(RAW DATA)
- - - - - - -

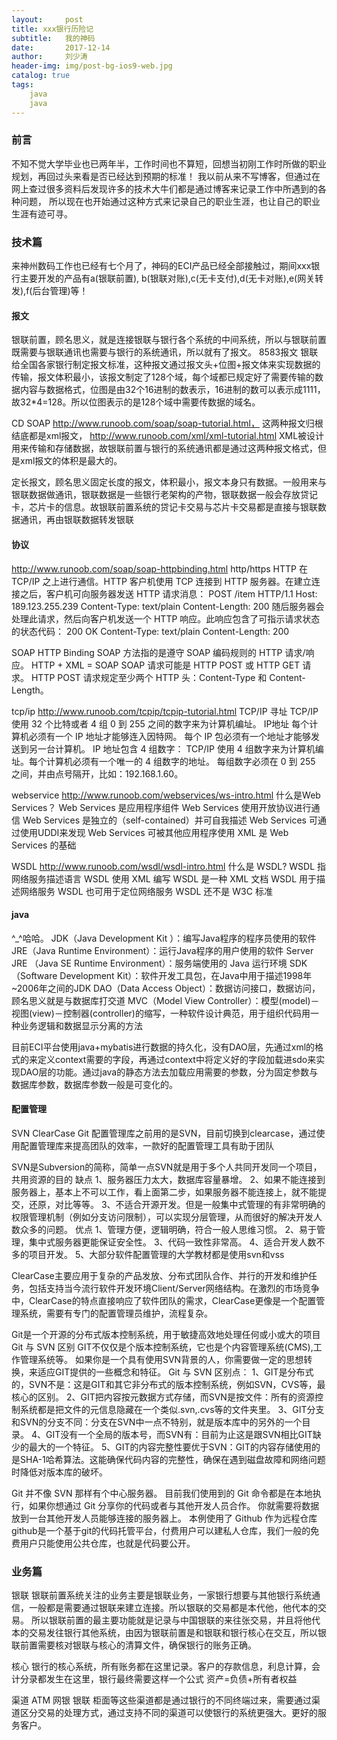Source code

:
 ```yaml
---
layout:     post
title: xxx银行历险记
subtitle:   我的神码
date:       2017-12-14
author:     刘少涛
header-img: img/post-bg-ios9-web.jpg
catalog: true
tags:
    java
    java
---
```


### 前言

不知不觉大学毕业也已两年半，工作时间也不算短，回想当初刚工作时所做的职业规划，再回过头来看是否已经达到预期的标准！
我以前从来不写博客，但通过在网上查过很多资料后发现许多的技术大牛们都是通过博客来记录工作中所遇到的各种问题，
所以现在也开始通过这种方式来记录自己的职业生涯，也让自己的职业生涯有迹可寻。
### 技术篇

来神州数码工作也已经有七个月了，神码的ECI产品已经全部接触过，期间xxx银行主要开发的产品有a(银联前置),
b(银联对账),c(无卡支付),d(无卡对账),e(网关转发),f(后台管理)等！

#### 报文
银联前置，顾名思义，就是连接银联与银行各个系统的中间系统，所以与银联前置既需要与银联通讯也需要与银行的系统通讯，所以就有了报文。
8583报文 银联给全国各家银行制定报文标准，这种报文通过报文头+位图+报文体来实现数据的传输，报文体积最小，该报文制定了128个域，每个域都已规定好了需要传输的数据内容与数据格式，位图是由32个16进制的数表示，16进制的数可以表示成1111，故32*4=128。所以位图表示的是128个域中需要传数据的域名。

CD SOAP 
http://www.runoob.com/soap/soap-tutorial.html，
这两种报文归根结底都是xml报文，
http://www.runoob.com/xml/xml-tutorial.html
XML被设计用来传输和存储数据，故银联前置与银行的系统通讯都是通过这两种报文格式，但是xml报文的体积是最大的。

定长报文，顾名思义固定长度的报文，体积最小，报文本身只有数据。一般用来与银联数据做通讯，银联数据是一些银行老架构的产物，银联数据一般会存放贷记卡，芯片卡的信息。故银联前置系统的贷记卡交易与芯片卡交易都是直接与银联数据通讯，再由银联数据转发银联
#### 协议
http://www.runoob.com/soap/soap-httpbinding.html
http/https HTTP 在 TCP/IP 之上进行通信。HTTP 客户机使用 TCP 连接到 HTTP 服务器。在建立连接之后，客户机可向服务器发送 HTTP 
请求消息：
POST /item HTTP/1.1
Host: 189.123.255.239
Content-Type: text/plain
Content-Length: 200
随后服务器会处理此请求，然后向客户机发送一个 HTTP 响应。此响应包含了可指示请求状态的状态代码：
200 OK
Content-Type: text/plain
Content-Length: 200

SOAP HTTP Binding
SOAP 方法指的是遵守 SOAP 编码规则的 HTTP 请求/响应。
HTTP + XML = SOAP
SOAP 请求可能是 HTTP POST 或 HTTP GET 请求。
HTTP POST 请求规定至少两个 HTTP 头：Content-Type 和 Content-Length。

tcp/ip
http://www.runoob.com/tcpip/tcpip-tutorial.html
TCP/IP 寻址
TCP/IP 使用 32 个比特或者 4 组 0 到 255 之间的数字来为计算机编址。
IP地址
每个计算机必须有一个 IP 地址才能够连入因特网。
每个 IP 包必须有一个地址才能够发送到另一台计算机。
IP 地址包含 4 组数字：
TCP/IP 使用 4 组数字来为计算机编址。每个计算机必须有一个唯一的 4 组数字的地址。
每组数字必须在 0 到 255 之间，并由点号隔开，比如：192.168.1.60。

webservice
http://www.runoob.com/webservices/ws-intro.html
什么是Web Services？
Web Services 是应用程序组件
Web Services 使用开放协议进行通信
Web Services 是独立的（self-contained）并可自我描述
Web Services 可通过使用UDDI来发现
Web Services 可被其他应用程序使用
XML 是 Web Services 的基础

WSDL
http://www.runoob.com/wsdl/wsdl-intro.html
什么是 WSDL?
WSDL 指网络服务描述语言
WSDL 使用 XML 编写
WSDL 是一种 XML 文档
WSDL 用于描述网络服务
WSDL 也可用于定位网络服务
WSDL 还不是 W3C 标准
#### java

^_^哈哈。
JDK（Java Development Kit ）：编写Java程序的程序员使用的软件
JRE（Java Runtime Environment）：运行Java程序的用户使用的软件
Server JRE （Java SE Runtime Environment）：服务端使用的 Java 运行环境
SDK（Software Development Kit）：软件开发工具包，在Java中用于描述1998年~2006年之间的JDK
DAO（Data Access Object）：数据访问接口，数据访问，顾名思义就是与数据库打交道
MVC（Model View Controller）：模型(model)－视图(view)－控制器(controller)的缩写，一种软件设计典范，用于组织代码用一种业务逻辑和数据显示分离的方法


目前ECI平台使用java+mybatis进行数据的持久化，没有DAO层，先通过xml的格式的来定义context需要的字段，再通过context中将定义好的字段加载进sdo来实现DAO层的功能。通过java的静态方法去加载应用需要的参数，分为固定参数与数据库参数，数据库参数一般是可变化的。
#### 配置管理
SVN ClearCase Git
配置管理库之前用的是SVN，目前切换到clearcase，通过使用配置管理库来提高团队的效率，一款好的配置管理工具有助于团队

SVN是Subversion的简称，简单一点SVN就是用于多个人共同开发同一个项目，共用资源的目的
缺点
1、服务器压力太大，数据库容量暴增。
2、如果不能连接到服务器上，基本上不可以工作，看上面第二步，如果服务器不能连接上，就不能提交，还原，对比等等。
3、不适合开源开发。但是一般集中式管理的有非常明确的权限管理机制（例如分支访问限制），可以实现分层管理，从而很好的解决开发人数众多的问题。
优点
1、管理方便，逻辑明确，符合一般人思维习惯。
2、易于管理，集中式服务器更能保证安全性。
3、代码一致性非常高。
4、适合开发人数不多的项目开发。
5、大部分软件配置管理的大学教材都是使用svn和vss

ClearCase主要应用于复杂的产品发放、分布式团队合作、并行的开发和维护任务，包括支持当今流行软件开发环境Client/Server网络结构。在激烈的市场竞争中，ClearCase的特点直接响应了软件团队的需求，ClearCase更像是一个配置管理系统，需要有专门的配置管理员维护，流程复杂。

Git是一个开源的分布式版本控制系统，用于敏捷高效地处理任何或小或大的项目
Git 与 SVN 区别
GIT不仅仅是个版本控制系统，它也是个内容管理系统(CMS),工作管理系统等。
如果你是一个具有使用SVN背景的人，你需要做一定的思想转换，来适应GIT提供的一些概念和特征。
Git 与 SVN 区别点：
1、GIT是分布式的，SVN不是：这是GIT和其它非分布式的版本控制系统，例如SVN，CVS等，最核心的区别。
2、GIT把内容按元数据方式存储，而SVN是按文件：所有的资源控制系统都是把文件的元信息隐藏在一个类似.svn,.cvs等的文件夹里。
3、GIT分支和SVN的分支不同：分支在SVN中一点不特别，就是版本库中的另外的一个目录。
4、GIT没有一个全局的版本号，而SVN有：目前为止这是跟SVN相比GIT缺少的最大的一个特征。
5、GIT的内容完整性要优于SVN：GIT的内容存储使用的是SHA-1哈希算法。这能确保代码内容的完整性，确保在遇到磁盘故障和网络问题时降低对版本库的破坏。

Git 并不像 SVN 那样有个中心服务器。
目前我们使用到的 Git 命令都是在本地执行，如果你想通过 Git 分享你的代码或者与其他开发人员合作。 你就需要将数据放到一台其他开发人员能够连接的服务器上。
本例使用了 Github 作为远程仓库
github是一个基于git的代码托管平台，付费用户可以建私人仓库，我们一般的免费用户只能使用公共仓库，也就是代码要公开。
### 业务篇

银联 银联前置系统关注的业务主要是银联业务，一家银行想要与其他银行系统通信，一般都是需要通过银联来建立连接。所以银联的交易都是本代他，他代本的交易。
所以银联前置的最主要功能就是记录与中国银联的来往张交易，并且将他代本的交易发往银行其他系统，由因为银联前置是和银联和银行核心在交互，所以银联前置需要核对银联与核心的清算文件，确保银行的账务正确。

核心 银行的核心系统，所有账务都在这里记录。客户的存款信息，利息计算，会计分录都发生在这里，银行最终需要这样一个公式 资产=负债+所有者权益

渠道 ATM 网银 银联 柜面等这些渠道都是通过银行的不同终端过来，需要通过渠道区分交易的处理方式，通过支持不同的渠道可以使银行的系统更强大。更好的服务客户。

- - - - - - -

(AIM OF THE EXERCISE)
From the line containing "目前我们使用到的 Git 命令都是在本地执行，如果你想通过" down to the last line of the material, each line is to be retyped exactly; no other lines belong in the answer.

(YOUR SOLUTION)
目前我们使用到的 Git 命令都是在本地执行，如果你想通过 Git 分享你的代码或者与其他开发人员合作。 你就需要将数据放到一台其他开发人员能够连接的服务器上。
本例使用了 Github 作为远程仓库
github是一个基于git的代码托管平台，付费用户可以建私人仓库，我们一般的免费用户只能使用公共仓库，也就是代码要公开。
### 业务篇

银联 银联前置系统关注的业务主要是银联业务，一家银行想要与其他银行系统通信，一般都是需要通过银联来建立连接。所以银联的交易都是本代他，他代本的交易。
所以银联前置的最主要功能就是记录与中国银联的来往张交易，并且将他代本的交易发往银行其他系统，由因为银联前置是和银联和银行核心在交互，所以银联前置需要核对银联与核心的清算文件，确保银行的账务正确。

核心 银行的核心系统，所有账务都在这里记录。客户的存款信息，利息计算，会计分录都发生在这里，银行最终需要这样一个公式 资产=负债+所有者权益

渠道 ATM 网银 银联 柜面等这些渠道都是通过银行的不同终端过来，需要通过渠道区分交易的处理方式，通过支持不同的渠道可以使银行的系统更强大。更好的服务客户。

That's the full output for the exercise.